The Buffalo Soldiers . Several Apache peoples. The U.S. Calvary.  Descendents of both the Spanish conquerers and of  the conquered. Jarring Yankee entrepeneurs. And the adobe walls around which this complex web of relationships center.

I wasn’t prepared for how real it was. Let me tell you – they’re all still there.

And they’ve all got one eye on the sky.



A  smart, scrappy working-class girl  from a family of Irish-American storytellers became one of the world’s leading scholars during the 1990s. Patricia Limerick pointed out that conquering a crowded region  does not produce a simple victory. Quite the contrary: the legacy of conquest is one huge headache after another for the victors. It means endless resistence from the conquered and other losers, and eternal vigilance of unrecognized borders. It’s a legacy that requires increasingly strident, exclusive, and distorted myths about national  identity.

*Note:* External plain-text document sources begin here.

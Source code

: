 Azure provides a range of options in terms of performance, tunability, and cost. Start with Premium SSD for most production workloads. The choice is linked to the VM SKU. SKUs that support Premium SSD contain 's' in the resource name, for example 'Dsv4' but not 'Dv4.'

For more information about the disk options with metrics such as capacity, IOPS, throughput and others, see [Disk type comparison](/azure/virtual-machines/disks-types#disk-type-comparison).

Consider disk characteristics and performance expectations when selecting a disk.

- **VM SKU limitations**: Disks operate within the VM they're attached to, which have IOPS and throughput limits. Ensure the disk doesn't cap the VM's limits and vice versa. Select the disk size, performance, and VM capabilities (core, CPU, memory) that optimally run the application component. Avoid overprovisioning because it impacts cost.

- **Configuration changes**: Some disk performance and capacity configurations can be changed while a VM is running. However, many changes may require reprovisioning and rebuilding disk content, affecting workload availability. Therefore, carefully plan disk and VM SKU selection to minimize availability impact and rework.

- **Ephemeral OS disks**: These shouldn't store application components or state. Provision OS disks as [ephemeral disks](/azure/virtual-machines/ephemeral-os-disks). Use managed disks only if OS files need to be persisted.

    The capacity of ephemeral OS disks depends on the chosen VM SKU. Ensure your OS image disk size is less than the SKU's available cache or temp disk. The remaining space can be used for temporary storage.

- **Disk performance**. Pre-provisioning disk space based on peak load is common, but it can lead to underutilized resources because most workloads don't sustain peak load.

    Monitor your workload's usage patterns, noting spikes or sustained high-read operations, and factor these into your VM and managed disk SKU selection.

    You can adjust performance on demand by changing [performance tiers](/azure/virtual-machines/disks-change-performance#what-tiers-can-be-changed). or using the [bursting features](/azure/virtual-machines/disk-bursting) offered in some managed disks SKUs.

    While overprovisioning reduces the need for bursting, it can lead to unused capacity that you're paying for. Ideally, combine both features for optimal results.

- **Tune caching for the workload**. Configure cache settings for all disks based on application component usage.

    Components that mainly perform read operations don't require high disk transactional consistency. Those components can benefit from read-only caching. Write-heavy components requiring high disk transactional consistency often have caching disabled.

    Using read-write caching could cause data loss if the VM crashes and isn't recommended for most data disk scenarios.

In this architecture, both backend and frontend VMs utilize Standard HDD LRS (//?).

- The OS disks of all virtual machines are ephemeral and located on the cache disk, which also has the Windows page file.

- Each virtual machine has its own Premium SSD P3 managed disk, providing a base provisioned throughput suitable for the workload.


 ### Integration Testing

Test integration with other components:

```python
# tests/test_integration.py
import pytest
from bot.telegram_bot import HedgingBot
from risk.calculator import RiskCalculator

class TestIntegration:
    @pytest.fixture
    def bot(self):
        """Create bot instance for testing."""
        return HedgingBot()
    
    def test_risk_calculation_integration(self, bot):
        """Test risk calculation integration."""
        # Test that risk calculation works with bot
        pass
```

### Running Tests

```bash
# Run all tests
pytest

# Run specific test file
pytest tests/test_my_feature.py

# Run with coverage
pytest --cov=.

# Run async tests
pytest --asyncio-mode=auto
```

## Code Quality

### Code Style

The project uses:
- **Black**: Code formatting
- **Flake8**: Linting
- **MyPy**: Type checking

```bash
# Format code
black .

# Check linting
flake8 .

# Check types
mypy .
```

Further, conquering land never able to sustain agriculture and ranching means destroying it, as does damnning rivers to create lakes in a desert. It turns large landholders into what Limerick’s working-class eye spotted as “the nation’s largest welfare clients”

“The West is where America’s chickens came home to roost,” she wrote. “Now, all of these issues are back on the streets – and they’re looking for trouble.”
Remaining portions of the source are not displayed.